= WHAT YOU WILL DO =
The answer should consist of each line below that contains the word "arrivée".

Start of DATASET ENTRIES

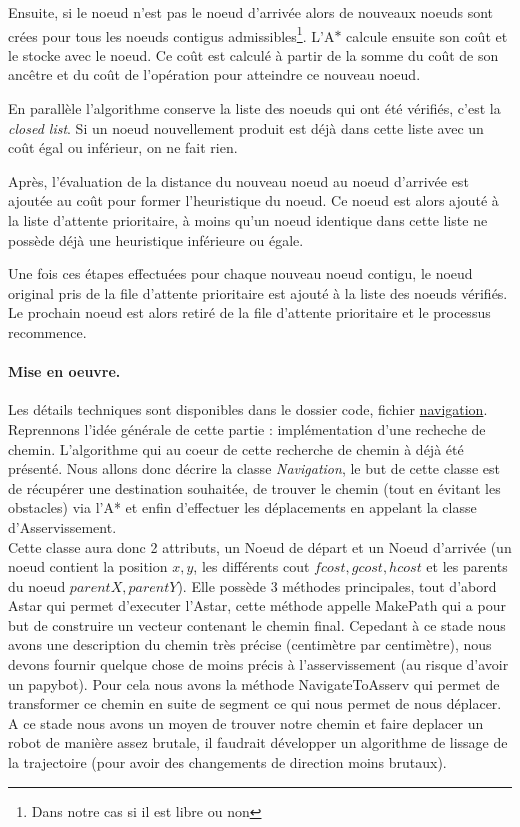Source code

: \documentclass[a4paper,10pt]{report}
\begin{document}
\begin{spacing}{1.5}
Ensuite, si le noeud n'est pas le noeud d'arrivée alors de nouveaux noeuds sont
crées pour tous les noeuds contigus admissibles\footnote{Dans notre cas si il
  est libre ou non}. L'A$\ast$ calcule ensuite son coût et le stocke avec le
noeud. Ce coût est calculé à partir de la somme du coût de son ancêtre et du
coût de l'opération pour atteindre ce nouveau noeud.

En parallèle l'algorithme conserve la liste des noeuds qui ont été vérifiés,
c'est la \textit{closed list}. Si un noeud nouvellement produit est déjà dans
cette liste avec un coût égal ou inférieur, on ne fait rien.

Après, l'évaluation de la distance du nouveau noeud au noeud d'arrivée est ajoutée
au coût pour former l'heuristique du noeud. Ce noeud est alors ajouté à la liste
d'attente prioritaire, à moins qu'un noeud identique dans cette liste ne possède
déjà une heuristique inférieure ou égale.

Une fois ces étapes effectuées pour chaque nouveau noeud contigu, le noeud
original pris de la file d'attente prioritaire est ajouté à la liste des noeuds
vérifiés. Le prochain noeud est alors retiré de la file d'attente prioritaire et
le processus recommence.

\paragraph{Mise en oeuvre.} Les détails techniques sont disponibles dans le
dossier code, fichier
\href{https://github.com/eirbot/eirbot2020-1A/blob/master/code/src/navigation.cpp}{navigation}.
\\ Reprennons l'idée générale de cette partie : implémentation d'une recheche de
chemin. L'algorithme qui au coeur de cette recherche de chemin à déjà été
présenté. Nous allons donc décrire la classe \textit{Navigation}, le but de
cette classe est de récupérer une destination souhaitée, de trouver le chemin
(tout en évitant les obstacles) via l'A* et enfin d'effectuer les déplacements
en appelant la classe d'Asservissement.\\ Cette classe aura donc 2 attributs, un
Noeud de départ et un Noeud d'arrivée (un noeud contient la position $x,y$, les
différents cout $fcost, gcost, hcost$ et les parents du noeud
$parentX,parentY$). Elle possède 3 méthodes principales, tout d'abord Astar qui
permet d'executer l'Astar, cette méthode appelle MakePath qui a pour but de
construire un vecteur contenant le chemin final. Cepedant à ce stade nous avons
une description du chemin très précise (centimètre par centimètre), nous devons
fournir quelque chose de moins précis à l'asservissement (au risque d'avoir un
papybot). Pour cela nous avons la méthode NavigateToAsserv qui permet de
transformer ce chemin en suite de segment ce qui nous permet de nous déplacer.\\
A ce stade nous avons un moyen de trouver notre chemin et faire deplacer un
robot de manière assez brutale, il faudrait développer un algorithme de lissage
de la trajectoire (pour avoir des changements de direction moins brutaux).

\end{spacing}
\end{document}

End of DATASET ENTRIES

= ANSWER SPACE =
Ensuite, si le noeud n'est pas le noeud d'arrivée alors de nouveaux noeuds sont
Après, l'évaluation de la distance du nouveau noeud au noeud d'arrivée est ajoutée
Noeud de départ et un Noeud d'arrivée (un noeud contient la position $x,y$, les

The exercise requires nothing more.